Mini rappel historique
Un des premiers à en parler, c’est le chercheur américain du nom de Richard Feynman en 1959, promettant notamment qu’il serait bientôt possible de publier l’ensemble de l’encyclopédie Britannica sur une tête d’épingle. Ses découvertes furent peu prises en considération et il fallut attendre Kim Eric Drexler en 1986 pour populariser cette technologie. Et l’enthousiasme fut de mise : pour certains scientifiques, les nanoparticules devaient avoir un impact aussi révolutionnaire que l’invention de la machine à vapeur, de l’électricité ou d’internet. Rien que ça !
En effet, elles ont des applications dans tous les domaines de la vie : en médecine, elles pourront lutter contre une kyrielle de pathologies, corriger les aberrations génétiques afin de supprimer certaines maladies. Drexler évoque même la possibilité d’entraver le vieillissement et de prolonger la vie indéfiniment. Dans l’industrie, elles permettront de construire des matériaux inédits plus résistants que l’acier tout en étant légers et résistants à la traction, l’abrasion ou le froid.
On trouve des nanoparticules dans les bonbons, les mousses au chocolat. Elles permettent de créer des textures, d'intensifier les couleurs ou encore de prolonger la conservation.

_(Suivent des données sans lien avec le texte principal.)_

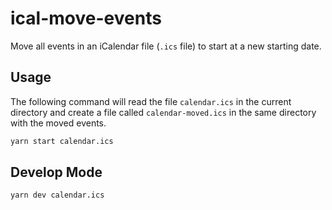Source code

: # ical-move-events

Move all events in an iCalendar file (`.ics` file) to start at a new starting date.

## Usage

The following command will read the file `calendar.ics` in the current directory and create a file called `calendar-moved.ics` in the same directory with the moved events.

```sh
yarn start calendar.ics
```

## Develop Mode

```sh
yarn dev calendar.ics
```
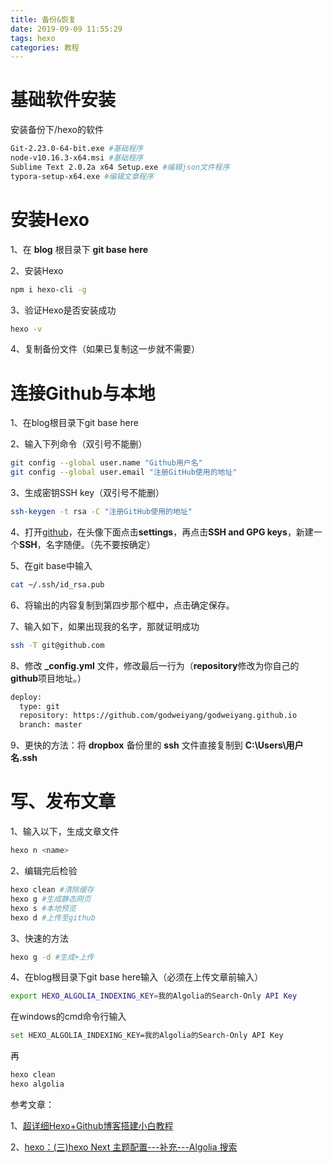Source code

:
 ```yaml
---
title: 备份&恢复
date: 2019-09-09 11:55:29
tags: hexo
categories: 教程
---
```


# 基础软件安装

安装备份下/hexo的软件

```bash
Git-2.23.0-64-bit.exe #基础程序
node-v10.16.3-x64.msi #基础程序
Sublime Text 2.0.2a x64 Setup.exe #编辑json文件程序
typora-setup-x64.exe #编辑文章程序
```



# 安装Hexo

1、在 **blog** 根目录下 **git base here**

2、安装Hexo

```bash
npm i hexo-cli -g
```

3、验证Hexo是否安装成功

```bash
hexo -v
```

4、复制备份文件（如果已复制这一步就不需要）



# 连接Github与本地

1、在blog根目录下git base here

2、输入下列命令（双引号不能删）

```bash
git config --global user.name "Github用户名"
git config --global user.email "注册GitHub使用的地址"
```

3、生成密钥SSH key（双引号不能删）

```bash
ssh-keygen -t rsa -C "注册GitHub使用的地址"
```

4、打开[github](https://github.com/)，在头像下面点击**settings**，再点击**SSH and GPG keys**，新建一个**SSH**，名字随便。（先不要按确定）

5、在git base中输入

```bash
cat ~/.ssh/id_rsa.pub
```

6、将输出的内容复制到第四步那个框中，点击确定保存。

7、输入如下，如果出现我的名字，那就证明成功

```bash
ssh -T git@github.com
```

8、修改 **_config.yml** 文件，修改最后一行为（**repository**修改为你自己的**github**项目地址。）

```bash
deploy:
  type: git
  repository: https://github.com/godweiyang/godweiyang.github.io
  branch: master
```

9、更快的方法：将 **dropbox** 备份里的 **ssh** 文件直接复制到 **C:\Users\用户名\.ssh**

# 写、发布文章

1、输入以下，生成文章文件

```bash
hexo n <name>
```

2、编辑完后检验

```bash
hexo clean #清除缓存
hexo g #生成静态网页
hexo s #本地预览
hexo d #上传至github
```

3、快速的方法

```bash
hexo g -d #生成+上传
```

4、在blog根目录下git base here输入（必须在上传文章前输入）

```bash
export HEXO_ALGOLIA_INDEXING_KEY=我的Algolia的Search-Only API Key
```

在windows的cmd命令行输入

```bash
set HEXO_ALGOLIA_INDEXING_KEY=我的Algolia的Search-Only API Key
```

再

```bash
hexo clean
hexo algolia
```



参考文章：

1、[超详细Hexo+Github博客搭建小白教程](https://godweiyang.com/2018/04/13/hexo-blog/)

2、[hexo：(三)hexo Next 主题配置---补充---Algolia 搜索](https://chentging.github.io/2018/05/16/hexo：（三）hexo-Next-主题配置-补充-Algolia-搜索)



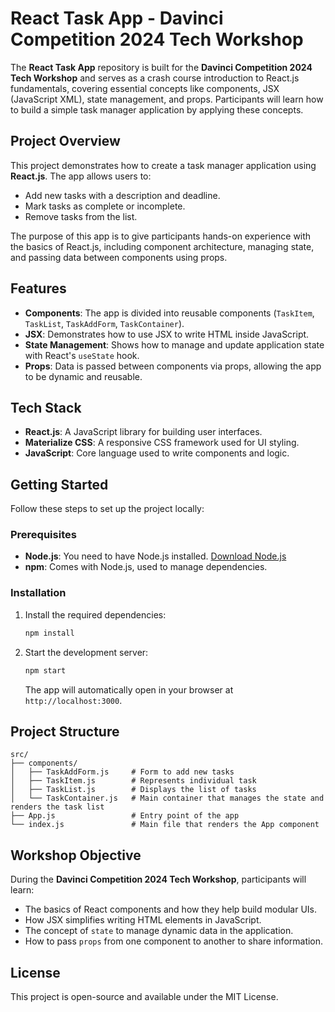 # React Task App - Davinci Competition 2024 Tech Workshop

The **React Task App** repository is built for the **Davinci Competition 2024 Tech Workshop** and serves as a crash course introduction to React.js fundamentals, covering essential concepts like components, JSX (JavaScript XML), state management, and props. Participants will learn how to build a simple task manager application by applying these concepts.

## Project Overview

This project demonstrates how to create a task manager application using **React.js**. The app allows users to:

- Add new tasks with a description and deadline.
- Mark tasks as complete or incomplete.
- Remove tasks from the list.

The purpose of this app is to give participants hands-on experience with the basics of React.js, including component architecture, managing state, and passing data between components using props.

## Features

- **Components**: The app is divided into reusable components (`TaskItem`, `TaskList`, `TaskAddForm`, `TaskContainer`).
- **JSX**: Demonstrates how to use JSX to write HTML inside JavaScript.
- **State Management**: Shows how to manage and update application state with React's `useState` hook.
- **Props**: Data is passed between components via props, allowing the app to be dynamic and reusable.

## Tech Stack

- **React.js**: A JavaScript library for building user interfaces.
- **Materialize CSS**: A responsive CSS framework used for UI styling.
- **JavaScript**: Core language used to write components and logic.

## Getting Started

Follow these steps to set up the project locally:

### Prerequisites

- **Node.js**: You need to have Node.js installed. [Download Node.js](https://nodejs.org/)
- **npm**: Comes with Node.js, used to manage dependencies.

### Installation

1. Install the required dependencies:
   ```bash
   npm install
   ```

2. Start the development server:
   ```bash
   npm start
   ```

   The app will automatically open in your browser at `http://localhost:3000`.

## Project Structure

```
src/
├── components/
│   ├── TaskAddForm.js     # Form to add new tasks
│   ├── TaskItem.js        # Represents individual task
│   ├── TaskList.js        # Displays the list of tasks
│   └── TaskContainer.js   # Main container that manages the state and renders the task list
├── App.js                 # Entry point of the app
└── index.js               # Main file that renders the App component
```

## Workshop Objective

During the **Davinci Competition 2024 Tech Workshop**, participants will learn:
- The basics of React components and how they help build modular UIs.
- How JSX simplifies writing HTML elements in JavaScript.
- The concept of `state` to manage dynamic data in the application.
- How to pass `props` from one component to another to share information.

## License

This project is open-source and available under the MIT License.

De nombreuses entreprises s’en sont donc emparées : on en retrouve dans les cosmétiques, dans les emballages, les vêtements, l’électroménager, les matériaux de construction et la liste est longue. En effet, elles offrent des propriétés très intéressantes : par exemple les nanoparticules de dioxyde de titane offrent une protection anti-UV dans les crèmes solaires sans laisser de film gras sur la peau, quand aux nanosilices, elles ont un effet antiagglomérant dans les sucres en poudre ou le sel de table (2). On en trouve aussi dans les bonbons, les mousses au chocolat, les nanoparticules permettant de créer des textures, d’intensifier les couleurs ou encore de prolonger la conservation. Elles sont aussi utilisées dans les emballages alimentaires. On ne les voit pas mais elles sont parmi nous !
Quelques menues craintes…
Si on connaît les bénéfices que peuvent avoir les nanomatériaux, on manque de recul pour connaître les risques réels que peut représenter cette nouvelle technologie. De plus en plus d’études les pointent du doigt : certains nanomatériaux accumulés pourraient engendrer des cancers, provoquer des détériorations des cellules et des mutations de l’ADN. On redoute aussi l’effet « cheval de Troie » : les nanomatériaux seraient accusés de transporter des polluants tels que les métaux lourds ou les pesticides. (3) Pire encore, ces nanoparticules s’accumulent dans nos organismes : les nanomatériaux inhalés (ceux présents dans les produits ménagers, par exemple) ne sont pas expirés en totalité et peuvent être retrouvés dans les bronches ainsi que dans le système digestif de certains individus. Quant à ceux ingérés via l’alimentation, on les retrouve par exemple dans le système endocrinien, la rate, le foie ou le cerveau. La voie cutanée serait aussi empruntée par les nanoparticules, particulièrement sur les peaux lésées. De même, leur omniprésence dans nos produits de consommation permet une diffusion de ces nanomatériaux dans notre environnement, notamment via les eaux usées.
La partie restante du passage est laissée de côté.